The first public burials were organized in 2005, 2006 and 2007 as part of a performance tour. People in Los Angeles, San Francisco, Vancouver and Toronto had the opportunity to be buried alive in a real coffin for fifteen minutes. No cell phones, lamps or other devices were allowed inside the coffin. Participants had to sign a damage waiver. monochrom provided a 45 minute lecture about the history of premature burial and offered a set of different funeral marches and songs about death as "Death Jockeys".
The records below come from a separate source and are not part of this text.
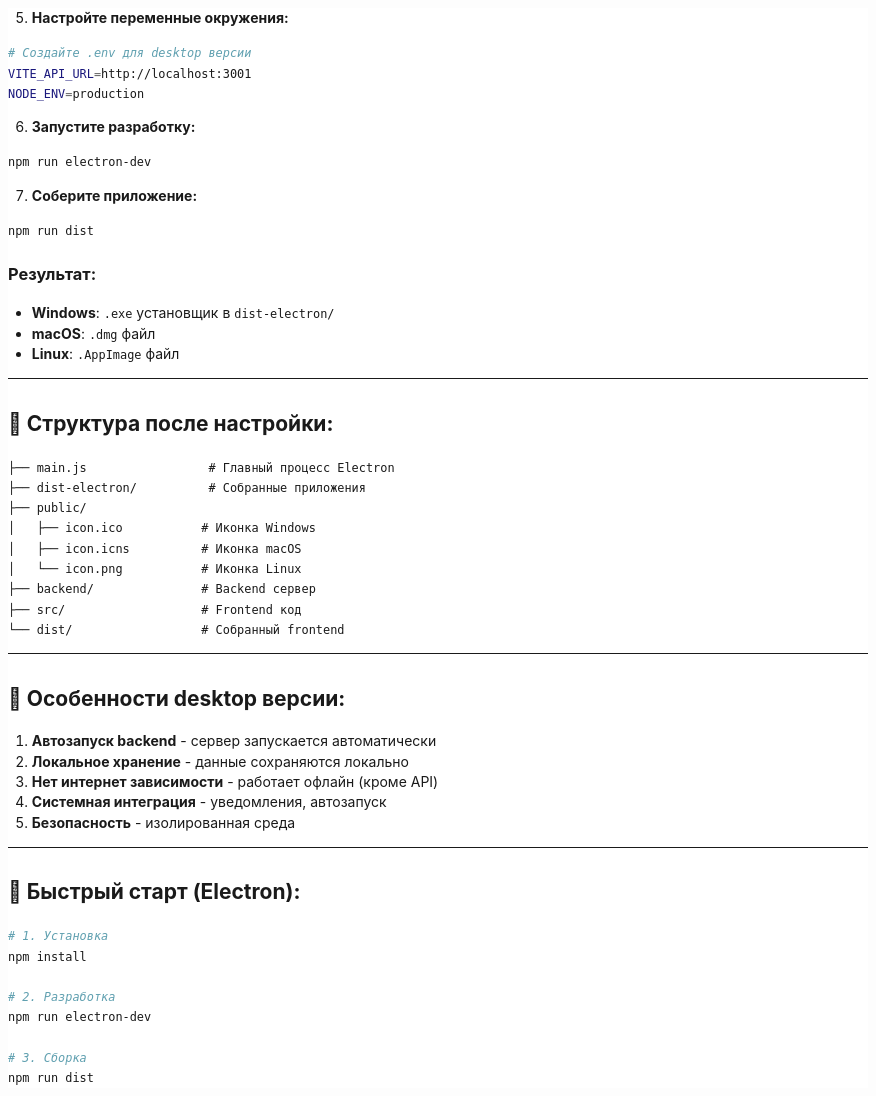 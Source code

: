5. **Настройте переменные окружения:**
```bash
# Создайте .env для desktop версии
VITE_API_URL=http://localhost:3001
NODE_ENV=production
```

6. **Запустите разработку:**
```bash
npm run electron-dev
```

7. **Соберите приложение:**
```bash
npm run dist
```

### Результат:
- **Windows**: `.exe` установщик в `dist-electron/`
- **macOS**: `.dmg` файл
- **Linux**: `.AppImage` файл

---

## 📁 Структура после настройки:

```
├── main.js                 # Главный процесс Electron
├── dist-electron/          # Собранные приложения
├── public/
│   ├── icon.ico           # Иконка Windows
│   ├── icon.icns          # Иконка macOS
│   └── icon.png           # Иконка Linux
├── backend/               # Backend сервер
├── src/                   # Frontend код
└── dist/                  # Собранный frontend
```

---

## 🔧 Особенности desktop версии:

1. **Автозапуск backend** - сервер запускается автоматически
2. **Локальное хранение** - данные сохраняются локально
3. **Нет интернет зависимости** - работает офлайн (кроме API)
4. **Системная интеграция** - уведомления, автозапуск
5. **Безопасность** - изолированная среда

---

## 🚀 Быстрый старт (Electron):

```bash
# 1. Установка
npm install

# 2. Разработка
npm run electron-dev

# 3. Сборка
npm run dist
```
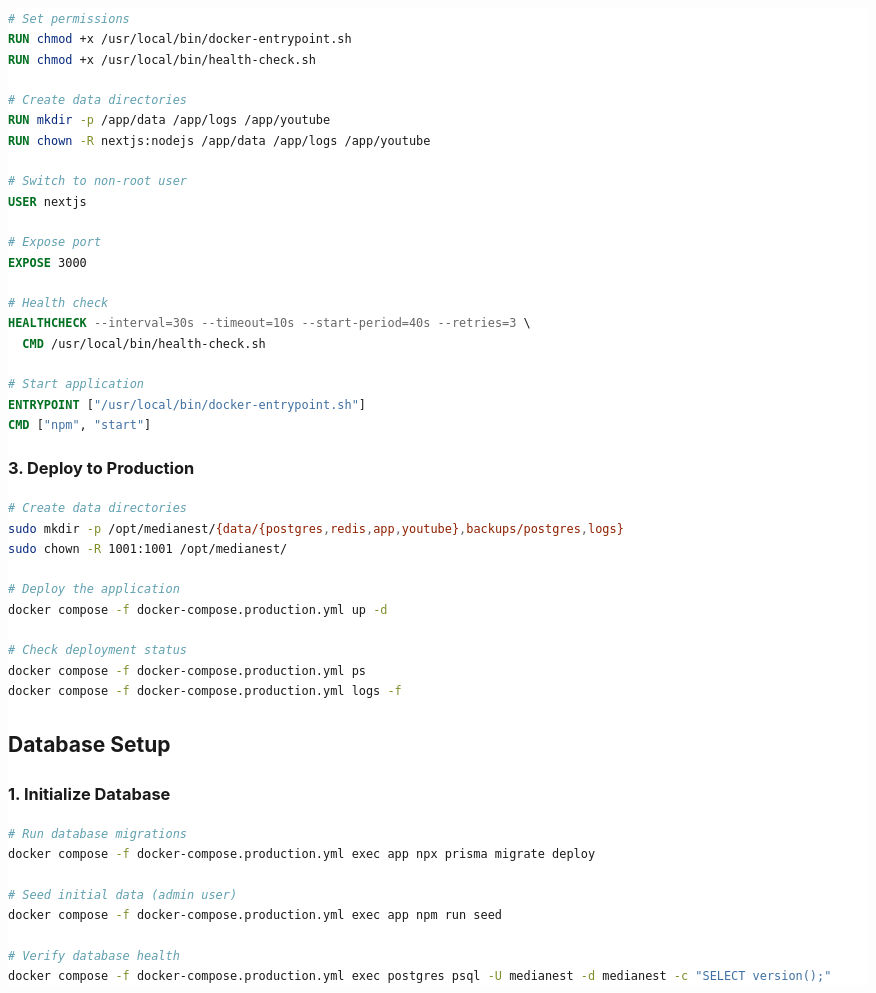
 ```dockerfile
# Set permissions
RUN chmod +x /usr/local/bin/docker-entrypoint.sh
RUN chmod +x /usr/local/bin/health-check.sh

# Create data directories
RUN mkdir -p /app/data /app/logs /app/youtube
RUN chown -R nextjs:nodejs /app/data /app/logs /app/youtube

# Switch to non-root user
USER nextjs

# Expose port
EXPOSE 3000

# Health check
HEALTHCHECK --interval=30s --timeout=10s --start-period=40s --retries=3 \
  CMD /usr/local/bin/health-check.sh

# Start application
ENTRYPOINT ["/usr/local/bin/docker-entrypoint.sh"]
CMD ["npm", "start"]
```

### 3. Deploy to Production

```bash
# Create data directories
sudo mkdir -p /opt/medianest/{data/{postgres,redis,app,youtube},backups/postgres,logs}
sudo chown -R 1001:1001 /opt/medianest/

# Deploy the application
docker compose -f docker-compose.production.yml up -d

# Check deployment status
docker compose -f docker-compose.production.yml ps
docker compose -f docker-compose.production.yml logs -f
```

## Database Setup

### 1. Initialize Database

```bash
# Run database migrations
docker compose -f docker-compose.production.yml exec app npx prisma migrate deploy

# Seed initial data (admin user)
docker compose -f docker-compose.production.yml exec app npm run seed

# Verify database health
docker compose -f docker-compose.production.yml exec postgres psql -U medianest -d medianest -c "SELECT version();"
```
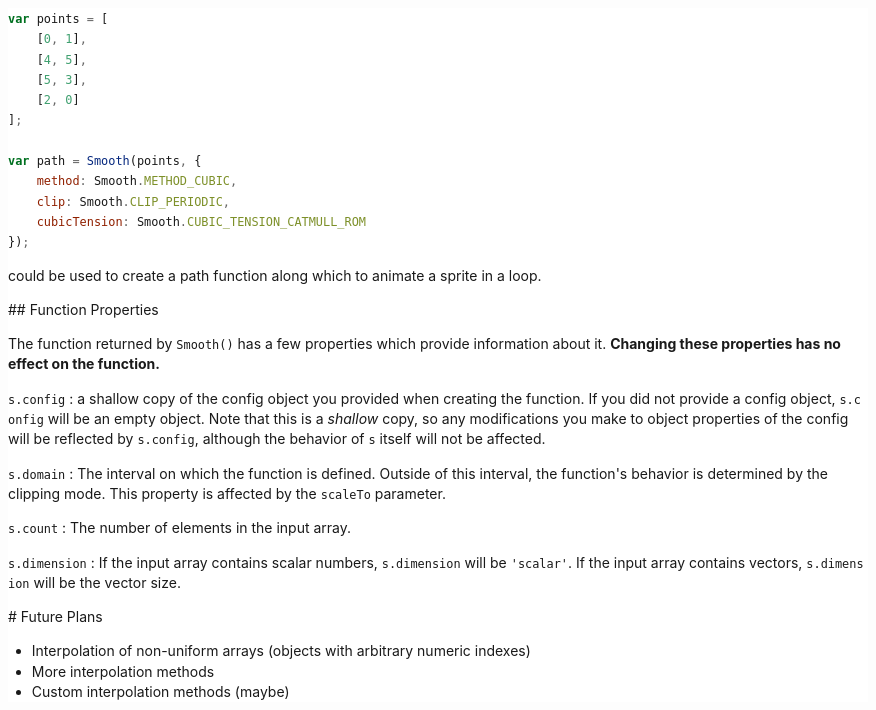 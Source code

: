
 ```js
var points = [
	[0, 1],
	[4, 5],
	[5, 3],
	[2, 0]
];

var path = Smooth(points, {
	method: Smooth.METHOD_CUBIC, 
	clip: Smooth.CLIP_PERIODIC, 
	cubicTension: Smooth.CUBIC_TENSION_CATMULL_ROM
});
```

could be used to create a path function along which to animate a sprite in a loop.

<a name = "rm-prop" />
## Function Properties

The function returned by `Smooth()` has a few properties which provide information about it. **Changing these
properties has no effect on the function.**

`s.config` : a shallow copy of the config object you provided when creating the function. If you did not 
provide a config object, `s.config` will be an empty object. Note that this is a *shallow* copy, so any 
modifications you make to object properties of the config will be reflected by `s.config`, although the 
behavior of `s` itself will not be affected.

`s.domain` : The interval on which the function is defined. Outside of this interval, the function's behavior
is determined by the clipping mode. This property is affected by the `scaleTo` parameter.

`s.count` : The number of elements in the input array.

`s.dimension` : If the input array contains scalar numbers, `s.dimension` will be `'scalar'`. If the input 
array contains vectors, `s.dimension` will be the vector size.

<a name = "rm-future" />
# Future Plans

* Interpolation of non-uniform arrays (objects with arbitrary numeric indexes)
* More interpolation methods
* Custom interpolation methods (maybe)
In 2010, monochrom updated the original concept and created the "Six Feet Under Club". Couples could volunteer to be buried together in a casket beneath the ground. In a press release they explained that the space they occupy is "extremely private and intimate". The coffin "is a reminder of the social norm of exclusive pair bonding 'till death do us part'." However, this intimate scene was corrupted by the presence of a night vision webcam which projects the scene on to an outside wall. The scenario kept the intimacy of a sexual moment intact while moving the private act into public space. monochrom's performance can be seen as an absurd parody of pornographic cinema or an examination of the high value placed on sexual privacy. The performance was repeated at the Viennese club Schwelle 7 in 2013 and 2014.